Ratusan siswa SMP di Kabupaten Buleleng, Bali, dilaporkan kesulitan membaca. Angka ini menjadi perhatian serius berbagai pihak, termasuk Komisi X DPR RI.
Ketua Komisi X DPR RI, Hetifah Sjaifudian, menyatakan akan membahas masalah ini dalam rapat kerja dengan kementerian terkait. Beliau menekankan pentingnya segera mengatasi masalah ini.
Respon DPR RI Terhadap Masalah Literasi di Buleleng
Hetifah Sjaifudian mengungkapkan rencana rapat kerja dengan Menteri Pendidikan, Kebudayaan, Riset, dan Teknologi (Mendikbudristek) dan menteri lainnya untuk membahas isu ini. Rapat tersebut direncanakan akan berlangsung dalam waktu dekat.

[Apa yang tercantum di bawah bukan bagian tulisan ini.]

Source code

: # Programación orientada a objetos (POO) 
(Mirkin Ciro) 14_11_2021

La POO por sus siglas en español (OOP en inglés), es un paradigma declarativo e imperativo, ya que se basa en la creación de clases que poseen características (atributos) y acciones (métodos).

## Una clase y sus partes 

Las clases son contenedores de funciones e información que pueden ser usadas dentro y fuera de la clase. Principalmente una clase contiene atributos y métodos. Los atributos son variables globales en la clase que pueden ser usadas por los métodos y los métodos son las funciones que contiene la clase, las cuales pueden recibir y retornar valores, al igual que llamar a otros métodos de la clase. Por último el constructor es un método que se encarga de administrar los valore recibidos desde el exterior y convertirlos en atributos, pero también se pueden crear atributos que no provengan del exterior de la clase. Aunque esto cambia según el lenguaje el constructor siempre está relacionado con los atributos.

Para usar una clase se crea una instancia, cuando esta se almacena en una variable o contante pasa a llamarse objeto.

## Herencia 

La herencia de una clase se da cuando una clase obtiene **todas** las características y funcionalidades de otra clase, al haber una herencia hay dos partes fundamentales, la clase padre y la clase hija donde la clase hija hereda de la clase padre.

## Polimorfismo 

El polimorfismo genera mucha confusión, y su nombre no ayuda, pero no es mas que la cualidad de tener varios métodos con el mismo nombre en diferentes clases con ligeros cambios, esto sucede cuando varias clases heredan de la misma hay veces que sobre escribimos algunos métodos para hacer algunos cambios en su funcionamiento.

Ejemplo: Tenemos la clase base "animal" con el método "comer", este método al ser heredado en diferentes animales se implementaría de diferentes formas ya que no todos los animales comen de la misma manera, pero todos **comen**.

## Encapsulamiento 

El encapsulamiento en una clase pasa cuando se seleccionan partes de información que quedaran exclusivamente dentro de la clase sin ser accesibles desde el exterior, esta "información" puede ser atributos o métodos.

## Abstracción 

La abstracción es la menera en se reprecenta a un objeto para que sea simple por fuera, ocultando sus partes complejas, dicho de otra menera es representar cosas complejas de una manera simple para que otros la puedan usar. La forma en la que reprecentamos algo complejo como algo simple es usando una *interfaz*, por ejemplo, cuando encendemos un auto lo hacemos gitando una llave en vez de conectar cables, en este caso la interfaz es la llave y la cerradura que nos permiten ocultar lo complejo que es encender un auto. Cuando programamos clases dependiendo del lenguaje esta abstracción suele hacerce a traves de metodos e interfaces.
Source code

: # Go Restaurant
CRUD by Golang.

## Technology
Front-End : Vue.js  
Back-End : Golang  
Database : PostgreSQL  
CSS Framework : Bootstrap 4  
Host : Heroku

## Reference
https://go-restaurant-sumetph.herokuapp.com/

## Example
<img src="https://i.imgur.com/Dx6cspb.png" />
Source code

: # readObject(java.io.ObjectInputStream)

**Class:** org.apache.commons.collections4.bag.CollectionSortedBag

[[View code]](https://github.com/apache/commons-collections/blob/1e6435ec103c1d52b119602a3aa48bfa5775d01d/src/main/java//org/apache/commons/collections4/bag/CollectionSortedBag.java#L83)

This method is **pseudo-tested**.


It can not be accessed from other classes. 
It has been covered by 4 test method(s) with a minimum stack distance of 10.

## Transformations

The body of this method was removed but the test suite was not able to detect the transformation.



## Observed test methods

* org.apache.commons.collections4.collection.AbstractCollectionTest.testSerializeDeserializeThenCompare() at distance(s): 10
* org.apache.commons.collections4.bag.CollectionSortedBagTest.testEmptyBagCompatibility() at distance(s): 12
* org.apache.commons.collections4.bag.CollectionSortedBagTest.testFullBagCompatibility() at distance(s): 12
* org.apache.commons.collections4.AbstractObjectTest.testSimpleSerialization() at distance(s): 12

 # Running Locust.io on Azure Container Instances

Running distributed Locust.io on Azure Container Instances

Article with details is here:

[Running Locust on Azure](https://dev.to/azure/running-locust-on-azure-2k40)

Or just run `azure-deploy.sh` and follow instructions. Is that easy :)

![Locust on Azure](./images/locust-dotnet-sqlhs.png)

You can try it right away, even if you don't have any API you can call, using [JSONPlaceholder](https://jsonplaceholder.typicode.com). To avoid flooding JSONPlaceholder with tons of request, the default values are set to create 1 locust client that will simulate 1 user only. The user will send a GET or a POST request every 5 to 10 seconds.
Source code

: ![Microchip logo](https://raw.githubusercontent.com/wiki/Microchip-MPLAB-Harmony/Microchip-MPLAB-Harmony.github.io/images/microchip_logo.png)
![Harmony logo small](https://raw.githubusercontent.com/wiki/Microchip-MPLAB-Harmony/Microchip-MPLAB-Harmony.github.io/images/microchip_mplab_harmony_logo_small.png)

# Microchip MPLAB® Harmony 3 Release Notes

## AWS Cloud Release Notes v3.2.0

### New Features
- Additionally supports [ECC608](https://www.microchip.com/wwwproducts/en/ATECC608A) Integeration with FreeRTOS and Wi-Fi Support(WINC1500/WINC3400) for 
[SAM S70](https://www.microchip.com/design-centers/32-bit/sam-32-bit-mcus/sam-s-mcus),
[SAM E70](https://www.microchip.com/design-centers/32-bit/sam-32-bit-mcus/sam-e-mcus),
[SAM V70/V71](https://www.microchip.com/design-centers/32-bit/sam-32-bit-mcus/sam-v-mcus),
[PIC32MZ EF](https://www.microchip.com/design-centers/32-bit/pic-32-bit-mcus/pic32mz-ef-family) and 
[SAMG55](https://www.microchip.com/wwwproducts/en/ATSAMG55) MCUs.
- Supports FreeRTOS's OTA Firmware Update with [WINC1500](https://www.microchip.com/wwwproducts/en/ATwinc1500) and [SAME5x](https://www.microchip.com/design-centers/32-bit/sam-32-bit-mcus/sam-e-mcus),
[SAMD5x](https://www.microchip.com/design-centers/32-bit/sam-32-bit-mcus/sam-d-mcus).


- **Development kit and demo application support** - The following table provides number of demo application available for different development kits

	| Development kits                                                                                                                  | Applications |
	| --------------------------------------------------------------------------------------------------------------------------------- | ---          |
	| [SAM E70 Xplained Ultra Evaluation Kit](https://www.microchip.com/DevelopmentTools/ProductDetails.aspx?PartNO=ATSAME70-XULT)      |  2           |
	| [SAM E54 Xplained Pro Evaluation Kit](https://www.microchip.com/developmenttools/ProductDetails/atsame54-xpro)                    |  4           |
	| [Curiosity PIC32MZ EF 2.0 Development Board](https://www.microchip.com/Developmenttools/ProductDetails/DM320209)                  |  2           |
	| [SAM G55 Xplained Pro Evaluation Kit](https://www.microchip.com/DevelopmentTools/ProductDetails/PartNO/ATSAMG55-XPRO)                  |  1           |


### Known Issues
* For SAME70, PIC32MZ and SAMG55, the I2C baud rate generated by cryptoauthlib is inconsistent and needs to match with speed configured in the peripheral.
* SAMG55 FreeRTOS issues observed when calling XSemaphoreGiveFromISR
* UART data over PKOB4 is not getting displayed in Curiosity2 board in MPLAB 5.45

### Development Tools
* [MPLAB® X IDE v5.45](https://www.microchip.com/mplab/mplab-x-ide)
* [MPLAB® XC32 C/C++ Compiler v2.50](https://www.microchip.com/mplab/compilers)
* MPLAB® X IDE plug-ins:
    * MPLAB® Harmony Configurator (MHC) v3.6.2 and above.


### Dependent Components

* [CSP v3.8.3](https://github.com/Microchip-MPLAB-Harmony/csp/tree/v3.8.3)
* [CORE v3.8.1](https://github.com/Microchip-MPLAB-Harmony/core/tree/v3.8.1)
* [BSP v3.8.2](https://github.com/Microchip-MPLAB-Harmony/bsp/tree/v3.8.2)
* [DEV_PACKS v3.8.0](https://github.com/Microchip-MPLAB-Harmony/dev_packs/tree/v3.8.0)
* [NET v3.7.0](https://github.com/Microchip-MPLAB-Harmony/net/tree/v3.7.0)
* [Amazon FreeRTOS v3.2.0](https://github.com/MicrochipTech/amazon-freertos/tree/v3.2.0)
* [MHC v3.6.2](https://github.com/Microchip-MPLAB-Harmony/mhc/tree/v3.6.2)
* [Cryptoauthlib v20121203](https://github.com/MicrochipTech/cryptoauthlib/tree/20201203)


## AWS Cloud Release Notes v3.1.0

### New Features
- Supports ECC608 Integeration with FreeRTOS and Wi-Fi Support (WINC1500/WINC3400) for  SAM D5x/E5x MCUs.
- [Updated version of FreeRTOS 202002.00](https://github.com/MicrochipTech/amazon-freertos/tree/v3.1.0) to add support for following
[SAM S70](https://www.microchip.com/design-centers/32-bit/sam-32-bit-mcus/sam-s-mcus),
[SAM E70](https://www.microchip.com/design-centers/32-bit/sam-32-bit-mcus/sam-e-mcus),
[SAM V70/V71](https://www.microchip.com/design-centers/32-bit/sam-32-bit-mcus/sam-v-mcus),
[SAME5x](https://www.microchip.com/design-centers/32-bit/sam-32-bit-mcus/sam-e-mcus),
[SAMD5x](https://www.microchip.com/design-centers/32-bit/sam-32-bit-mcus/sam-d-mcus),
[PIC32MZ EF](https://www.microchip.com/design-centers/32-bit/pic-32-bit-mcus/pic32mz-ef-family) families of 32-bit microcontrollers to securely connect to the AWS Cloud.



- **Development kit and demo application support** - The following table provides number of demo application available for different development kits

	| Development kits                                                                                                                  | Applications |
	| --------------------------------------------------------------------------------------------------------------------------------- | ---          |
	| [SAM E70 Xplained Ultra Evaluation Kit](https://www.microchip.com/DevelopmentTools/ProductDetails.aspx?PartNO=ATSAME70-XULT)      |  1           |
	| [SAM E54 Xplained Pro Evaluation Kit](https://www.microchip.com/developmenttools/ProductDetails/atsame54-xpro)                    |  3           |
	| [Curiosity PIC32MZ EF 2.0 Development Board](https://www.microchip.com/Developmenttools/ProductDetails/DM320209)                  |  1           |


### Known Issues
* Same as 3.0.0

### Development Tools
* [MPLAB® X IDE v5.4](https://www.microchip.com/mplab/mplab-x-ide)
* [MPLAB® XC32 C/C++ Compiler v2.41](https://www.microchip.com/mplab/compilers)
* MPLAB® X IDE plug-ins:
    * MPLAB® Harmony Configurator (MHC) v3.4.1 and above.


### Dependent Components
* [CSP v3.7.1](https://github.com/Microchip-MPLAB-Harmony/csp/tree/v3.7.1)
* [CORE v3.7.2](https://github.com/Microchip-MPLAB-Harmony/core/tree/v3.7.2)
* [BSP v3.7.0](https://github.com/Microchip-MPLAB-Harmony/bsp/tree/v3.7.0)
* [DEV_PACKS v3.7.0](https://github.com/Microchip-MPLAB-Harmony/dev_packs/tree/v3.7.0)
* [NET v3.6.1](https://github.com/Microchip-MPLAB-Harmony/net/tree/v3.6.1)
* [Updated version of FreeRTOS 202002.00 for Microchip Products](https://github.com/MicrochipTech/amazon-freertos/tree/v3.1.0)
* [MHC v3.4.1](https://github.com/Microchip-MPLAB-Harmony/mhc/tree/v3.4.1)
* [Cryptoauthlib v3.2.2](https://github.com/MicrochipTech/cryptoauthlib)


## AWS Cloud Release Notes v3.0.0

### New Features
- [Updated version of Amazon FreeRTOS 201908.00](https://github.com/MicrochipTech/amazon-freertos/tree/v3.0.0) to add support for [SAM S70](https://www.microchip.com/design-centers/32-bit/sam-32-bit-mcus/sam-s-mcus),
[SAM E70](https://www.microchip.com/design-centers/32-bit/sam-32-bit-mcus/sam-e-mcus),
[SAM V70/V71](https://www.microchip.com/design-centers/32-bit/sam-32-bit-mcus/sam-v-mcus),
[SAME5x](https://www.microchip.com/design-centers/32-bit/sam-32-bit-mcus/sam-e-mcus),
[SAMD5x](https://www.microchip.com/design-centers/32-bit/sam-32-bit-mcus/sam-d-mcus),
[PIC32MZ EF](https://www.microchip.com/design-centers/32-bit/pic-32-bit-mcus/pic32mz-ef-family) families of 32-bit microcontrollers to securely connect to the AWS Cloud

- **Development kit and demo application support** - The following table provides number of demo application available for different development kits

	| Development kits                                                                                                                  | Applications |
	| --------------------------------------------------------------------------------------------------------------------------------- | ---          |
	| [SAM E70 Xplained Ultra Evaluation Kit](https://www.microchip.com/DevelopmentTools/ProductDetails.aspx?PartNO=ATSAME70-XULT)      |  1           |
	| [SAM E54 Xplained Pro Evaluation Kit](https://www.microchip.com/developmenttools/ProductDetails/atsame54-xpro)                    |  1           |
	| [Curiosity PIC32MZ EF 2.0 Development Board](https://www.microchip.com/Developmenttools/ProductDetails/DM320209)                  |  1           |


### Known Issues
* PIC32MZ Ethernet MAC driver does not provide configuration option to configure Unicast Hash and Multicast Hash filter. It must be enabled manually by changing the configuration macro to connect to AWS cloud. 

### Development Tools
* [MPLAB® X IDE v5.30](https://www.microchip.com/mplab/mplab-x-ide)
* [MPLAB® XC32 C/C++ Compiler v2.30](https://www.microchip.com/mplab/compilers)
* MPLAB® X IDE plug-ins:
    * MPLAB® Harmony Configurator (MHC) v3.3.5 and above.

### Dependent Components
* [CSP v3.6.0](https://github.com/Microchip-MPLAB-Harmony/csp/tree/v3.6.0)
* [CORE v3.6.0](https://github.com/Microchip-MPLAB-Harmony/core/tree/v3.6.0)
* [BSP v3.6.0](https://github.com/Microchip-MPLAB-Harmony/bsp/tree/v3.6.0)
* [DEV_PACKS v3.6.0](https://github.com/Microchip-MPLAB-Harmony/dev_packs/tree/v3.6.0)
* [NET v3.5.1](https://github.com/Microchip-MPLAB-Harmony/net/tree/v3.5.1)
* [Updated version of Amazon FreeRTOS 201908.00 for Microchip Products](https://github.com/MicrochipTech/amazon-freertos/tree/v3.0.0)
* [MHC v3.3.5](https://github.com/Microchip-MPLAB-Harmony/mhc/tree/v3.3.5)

Menurutnya, kemampuan membaca merupakan fondasi pendidikan yang sangat penting. Ketidakmampuan membaca siswa SMP merupakan masalah serius yang harus segera diatasi.
Selain masalah literasi, Hetifah juga akan menanyakan kepada kementerian terkait soal isu TNI yang masuk ke kampus. Berbagai isu penting lainnya juga akan menjadi agenda pembahasan.
Penyebab Siswa SMP Kesulitan Membaca di Buleleng
Ketua Dewan Pendidikan Buleleng, I Made Sedana, mengungkapkan data mengejutkan terkait kemampuan membaca siswa SMP di daerah tersebut. Sekitar 400 siswa dilaporkan kesulitan membaca dengan lancar.
Sedana menunjuk kebijakan naik kelas otomatis dan program pembelajaran tuntas sebagai faktor utama penyebab masalah ini. Sistem tersebut, menurutnya, mengabaikan penguasaan kompetensi dasar siswa.
Pemahaman yang keliru terhadap konsep pembelajaran tuntas menyebabkan siswa tetap naik kelas meskipun belum menguasai kemampuan dasar, termasuk membaca. Hal ini menjadi perhatian serius.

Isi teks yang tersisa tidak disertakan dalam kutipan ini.